- Born: 1950 (age 75–76)
- Occupation: Politician

= Tikela Kemone =

Tikela Kemone (born 1950) is a Cameroonian politician. He was Deputy Minister of Finance and Secretary of State for Finance during the 1980s; currently he is a Technical Adviser at the Presidency of the Republic, heading the Internal Affairs Department.

== Life and career ==
Born in Kaélé, Tikela Kemone worked as a teacher in the late 1970s and was then appointed to administrative positions in government ministries. From October 1980 to October 1981, he headed the General Affairs and Legislation Department under the Ministry of National Education's Department of Primary and Nursery Education. He was then moved to the Ministry of Finance, where he worked from October 1981 to November 1982 as Sub-Director of Inventory Accounting and then as Deputy Director of Account Balancing from November 1982 to August 1983.

After that succession of ministry jobs, Kemone left Yaoundé and headed a school in Kaélé from 22 August 1983 until he was appointed to the government as Deputy Minister of Finance on 7 July 1984. He spent a little more than a year in the latter position before being appointed as Secretary of State for Finance on 24 August 1985. Later, on 16 May 1988, he was instead appointed as Secretary of State for Agriculture.

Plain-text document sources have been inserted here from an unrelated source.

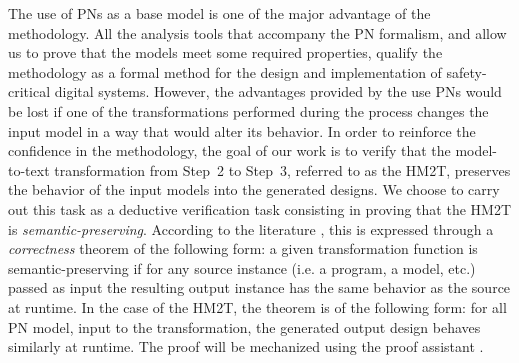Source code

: \documentclass[pdflatex,sn-mathphys]{sn-jnl}%
\theoremstyle{thmstyleone}%
\theoremstyle{thmstyletwo}%
\theoremstyle{thmstylethree}%
\begin{document}

The use of PNs as a base model is one of the major advantage of the
\hilecop{} methodology. All the analysis tools that accompany the PN
formalism, and allow us to prove that the models meet some required
properties, qualify the \hilecop{} methodology as a formal method for
the design and implementation of safety-critical digital
systems. However, the advantages provided by the use PNs would be lost
if one of the transformations performed during the process changes the
input model in a way that would alter its behavior. %
In order to reinforce the confidence in the \hilecop{} methodology,
the goal of our work is to verify that the model-to-text
transformation from Step~2 to Step~3, referred to as the HM2T,
preserves the behavior of the input models into the generated \vhdl{}
designs. We choose to carry out this task as a deductive verification
task consisting in proving that the HM2T is
\textit{semantic-preserving}. According to the literature
\cite{Patrignani2019,Leroy2009}, this is expressed through a
\textit{correctness} theorem of the following form: a given
transformation function is semantic-preserving if for any source
instance (i.e. a program, a model, etc.) passed as input the resulting
output instance has the same behavior as the source at runtime.  In
the case of the HM2T, the theorem is of the following form: for all PN
model, input to the transformation, the generated output \vhdl{}
design behaves similarly at runtime. The proof will be mechanized
using the \coq{} proof assistant \cite{Coq2021}.
\end{document}
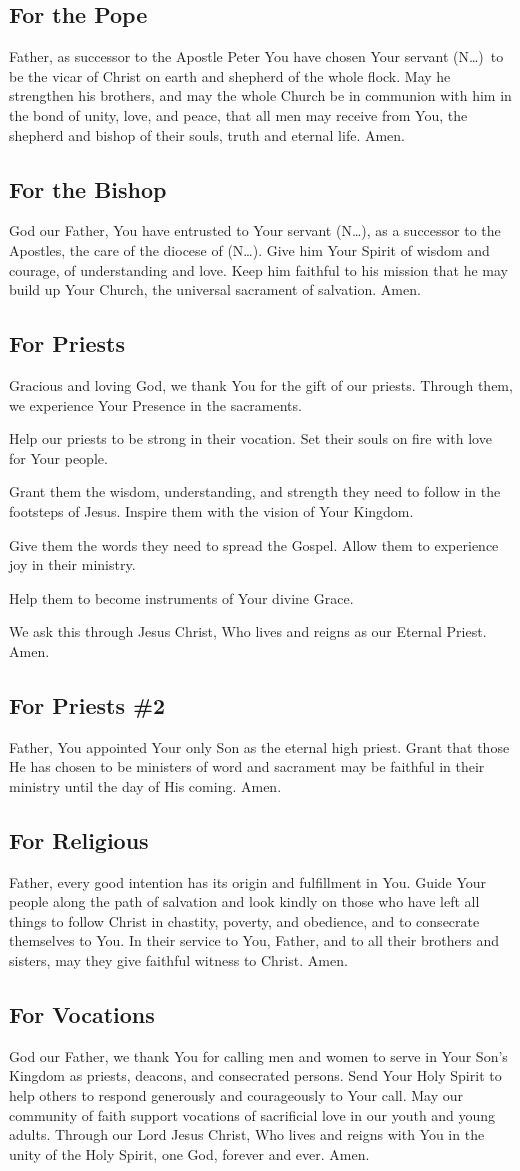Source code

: \documentclass[12pt]{article}
\newcommand{\prayertitle}[1]{\subsection{#1}}
\newcommand{\insertname}{(N\dots)\xspace}
\begin{document}
\prayertitle{For the Pope}
Father, as successor to the Apostle Peter You have chosen Your servant \insertname\ to be the vicar of Christ on earth and shepherd of the whole flock.
May he strengthen his brothers, and may the whole Church be in communion with him in the bond of unity, love, and peace, that all men may receive from You, the shepherd and bishop of their souls, truth and eternal life.
Amen.
\newpage
\prayertitle{For the Bishop}
God our Father, You have entrusted to Your servant \insertname, as a successor to the Apostles, the care of the diocese of \insertname.
Give him Your Spirit of wisdom and courage, of understanding and love.
Keep him faithful to his mission that he may build up Your Church, the universal sacrament of salvation.
Amen.

\prayertitle{For Priests}
Gracious and loving God, we thank You for the gift of our priests.
Through them, we experience Your Presence in the sacraments.

Help our priests to be strong in their vocation.
Set their souls on fire with love for Your people.

Grant them the wisdom, understanding, and strength they need to follow in the footsteps of Jesus.
Inspire them with the vision of Your Kingdom.

Give them the words they need to spread the Gospel.
Allow them to experience joy in their ministry.

Help them to become instruments of Your divine Grace.

We ask this through Jesus Christ, Who lives and reigns as our Eternal Priest.
Amen.

\prayertitle{For Priests \#2}
Father, You appointed Your only Son as the eternal high priest.
Grant that those He has chosen to be ministers of word and sacrament may be faithful in their ministry until the day of His coming.
Amen.

\prayertitle{For Religious}
Father, every good intention has its origin and fulfillment in You.
Guide Your people along the path of salvation and look kindly on those who have left all things to follow Christ in chastity, poverty, and obedience, and to consecrate themselves to You.
In their service to You, Father, and to all their brothers and sisters, may they give faithful witness to Christ.
Amen.

\prayertitle{For Vocations}
God our Father, we thank You for calling men and women to serve in Your Son's Kingdom as priests, deacons, and consecrated persons.
Send Your Holy Spirit to help others to respond generously and courageously to Your call.
May our community of faith support vocations of sacrificial love in our youth and young adults.
Through our Lord Jesus Christ, Who lives and reigns with You in the unity of the Holy
Spirit, one God, forever and ever.
Amen.
\end{document}
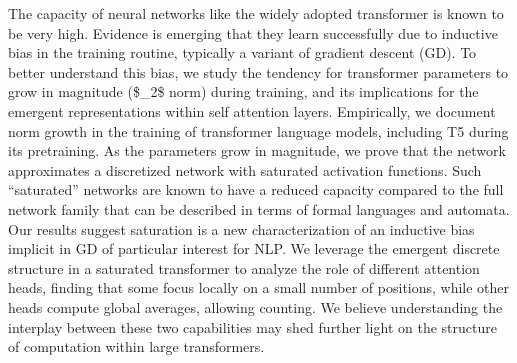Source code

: The capacity of neural networks like the widely adopted transformer is known to be very high. Evidence is emerging that they learn successfully due to inductive bias in the training routine, typically a variant of gradient descent (GD). To better understand this bias, we study the tendency for transformer parameters to grow in magnitude (\$\ell\_2\$ norm) during training, and its implications for the emergent representations within self attention layers. Empirically, we document norm growth in the training of transformer language models, including T5 during its pretraining. As the parameters grow in magnitude, we prove that the network approximates a discretized network with saturated activation functions. Such ``saturated'' networks are known to have a reduced capacity compared to the full network family that can be described in terms of formal languages and automata. Our results suggest saturation is a new characterization of an inductive bias implicit in GD of particular interest for NLP. We leverage the emergent discrete structure in a saturated transformer to analyze the role of different attention heads, finding that some focus locally on a small number of positions, while other heads compute global averages, allowing counting. We believe understanding the interplay between these two capabilities may shed further light on the structure of computation within large transformers.
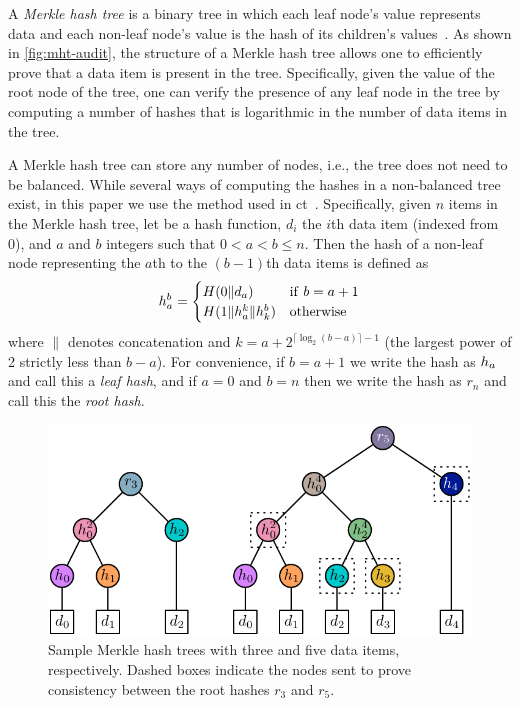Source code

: A \emph{Merkle hash tree} is a binary tree in which each leaf node's value
represents data and each non-leaf node's value is the hash of its children's
values~\cite{merkle1988digital}. As shown in \autoref{fig:mht-audit}, the
structure of a Merkle hash tree allows one to efficiently prove that a data item
is present in the tree. Specifically, given the value of the root node of the
tree, one can verify the presence of any leaf node in the tree by computing a
number of hashes that is logarithmic in the number of data items in the tree.

A Merkle hash tree can store any number of nodes, i.e., the tree does not need
to be balanced. While several ways of computing the hashes in a non-balanced
tree exist, in this paper we use the method used in \ac{ct}~\cite{rfc6962}.
Specifically, given $n$ items in the Merkle hash tree, let \hashfunc be a hash
function, $d_i$ the $i$th data item (indexed from 0), and $a$ and $b$ integers
such that $0 < a < b \le n$. Then the hash of a non-leaf node representing the
$a$th to the $(b-1)$th data items is defined as
\begin{equation}
  h_a^b =
  \begin{cases}
    H(0 \| d_a) & \mathrm{if\ } b = a + 1 \\
    H(1 \| h_a^k \| h_k^b) & \mathrm{otherwise}
  \end{cases}
\end{equation}
where $\|$ denotes concatenation and $k = a + 2^{\lceil \log_2(b-a) \rceil - 1}$
(the largest power of 2 strictly less than $b - a$). For convenience, if $b = a
+ 1$ we write the hash as $h_a$ and call this a \emph{leaf hash}, and if
$a = 0$ and $b = n$ then we write the hash as $r_n$ and call this the \emph{root
hash}.

\begin{figure}
  \centering
  \includegraphics[width=\linewidth]{fig/mht-consistency}
  \caption{Sample Merkle hash trees with three and five data items,
  respectively. Dashed boxes indicate the nodes sent to prove consistency
between the root hashes $r_3$ and $r_5$.}
  \label{fig:mht-consistency}
\end{figure}

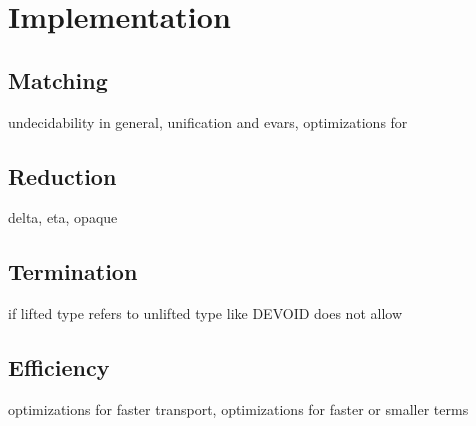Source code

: \section{Implementation}
\label{sec:implementation}


\subsection{Matching}

undecidability in general, unification and evars, optimizations for 

\subsection{Reduction}

delta, eta, opaque

\subsection{Termination}

if lifted type refers to unlifted type like DEVOID does not allow

\subsection{Efficiency}

optimizations for faster transport, optimizations for faster or smaller terms
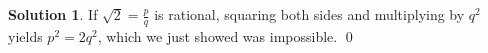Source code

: \documentclass{article}
\theoremstyle{definition}
\newtheorem*{solution}{Solution}
\begin{document}
\begin{enumerate}
\begin{solution}
If $\sqrt{2} = \frac{p}{q}$ is rational, squaring both sides and multiplying by $q^2$ yields $p^2 = 2q^2$, which we just showed was impossible. \qed
\end{solution}
\end{enumerate}
\end{document}
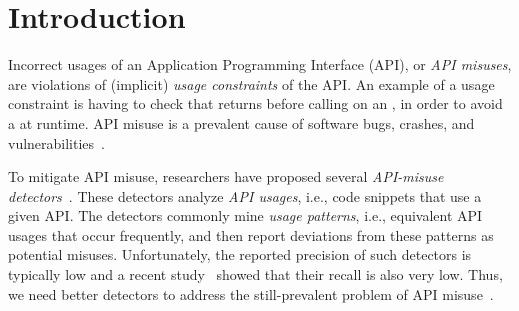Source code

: \section{Introduction}
\label{sec:intro}

Incorrect usages of an Application Programming Interface (API), or \emph{API misuses}, are violations of (implicit) \emph{usage constraints} of the API.
An example of a usage constraint is having to check that  returns  before calling  on an , in order to avoid a  at runtime.
API misuse is a prevalent cause of software bugs, crashes, and vulnerabilities~\cite{MM13,SHA15,FHMB+12,EBFK13,NKMB16,GIJA+12,ANNN+16}.

%
To mitigate API misuse, researchers have proposed several \emph{API-misuse detectors}~\cite{LZ05,L07,WZL07,RGJ07,NNP+09,AX09,TX09,TX09b,WZ11,MM13,NPVN16}.
These detectors analyze \emph{API usages}, i.e., code snippets that use a given API.
The detectors commonly mine \emph{usage patterns}, i.e., equivalent API usages that occur frequently, and then report deviations from these patterns as potential misuses.
%
Unfortunately, the reported precision of such detectors is typically low and a recent study~\cite{ANNN+17} showed that their recall is also very low. 
Thus, we need better detectors to address the still-prevalent problem of API misuse~\cite{LHXRM16,ABFKMS16}.



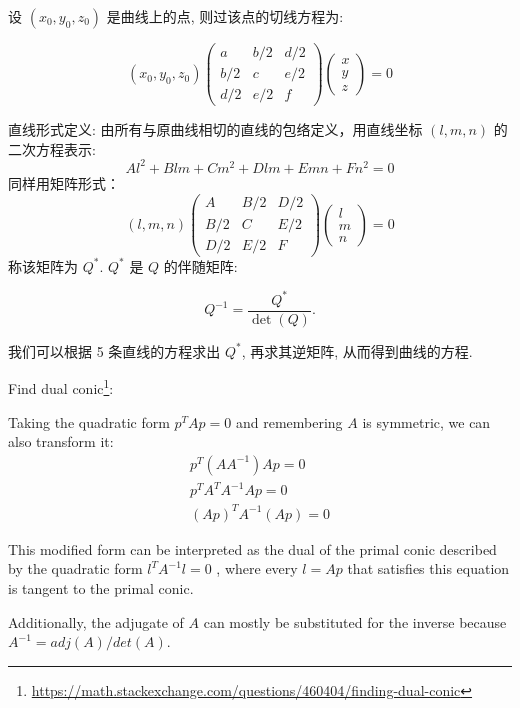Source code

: 设 $(x_0,y_0,z_0)$ 是曲线上的点,  则过该点的切线方程为:

\[
  (x_0,y_0,z_0) \begin{pmatrix} a & b/2 & d/2 \\ b/2 & c & e/2 \\ d/2 & e/2 & f \end{pmatrix} \begin{pmatrix} x \\ y \\ z \end{pmatrix} = 0
\]


直线形式定义: 由所有与原曲线相切的直线的包络定义，用直线坐标 \( (l, m, n) \) 的二次方程表示:
  \[
  Al^2 + Blm + Cm^2 + Dlm + Emn + Fn^2 = 0
  \]
同样用矩阵形式：
  \[
  (l, m, n) \begin{pmatrix} A & B/2 & D/2 \\ B/2 & C & E/2 \\ D/2 & E/2 & F \end{pmatrix} \begin{pmatrix} l \\ m \\ n \end{pmatrix} = 0
  \]
称该矩阵为 $Q^*$. $Q^*$ 是 $Q$ 的伴随矩阵:

\[
  Q^{-1} = \dfrac{Q^*}{\det(Q)}.
\]

我们可以根据 5 条直线的方程求出 $Q^*$, 再求其逆矩阵, 从而得到曲线的方程.

Find dual conic\footnote{\url{https://math.stackexchange.com/questions/460404/finding-dual-conic}}:

Taking the quadratic form $p^TAp=0$ and remembering $A$ 
is symmetric, we can also transform it:
\begin{gather*}
  p^T(AA^{-1})Ap=0 \\
  p^TA^TA^{-1}Ap=0 \\
  (Ap)^TA^{-1}(Ap)=0 
\end{gather*}

This modified form can be interpreted as the dual of the primal conic described by the quadratic form $l^𝑇𝐴^{−1}l=0$
, where every $l=Ap$ that satisfies this equation is tangent to the primal conic.

Additionally, the adjugate of $A$ can mostly be substituted for the inverse because $A^{-1}=adj(A)/det(A)$.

An insufficient level of rainfall in 1990 led Kemone to warn of potential food shortages that could affect 600,000 people in Far North Province. He remained in the government until 1992 and was subsequently an Adviser at the Presidency. He served as Technical Adviser heading the Presidency's Special Affairs Department for a time and currently heads the Internal Affairs Department.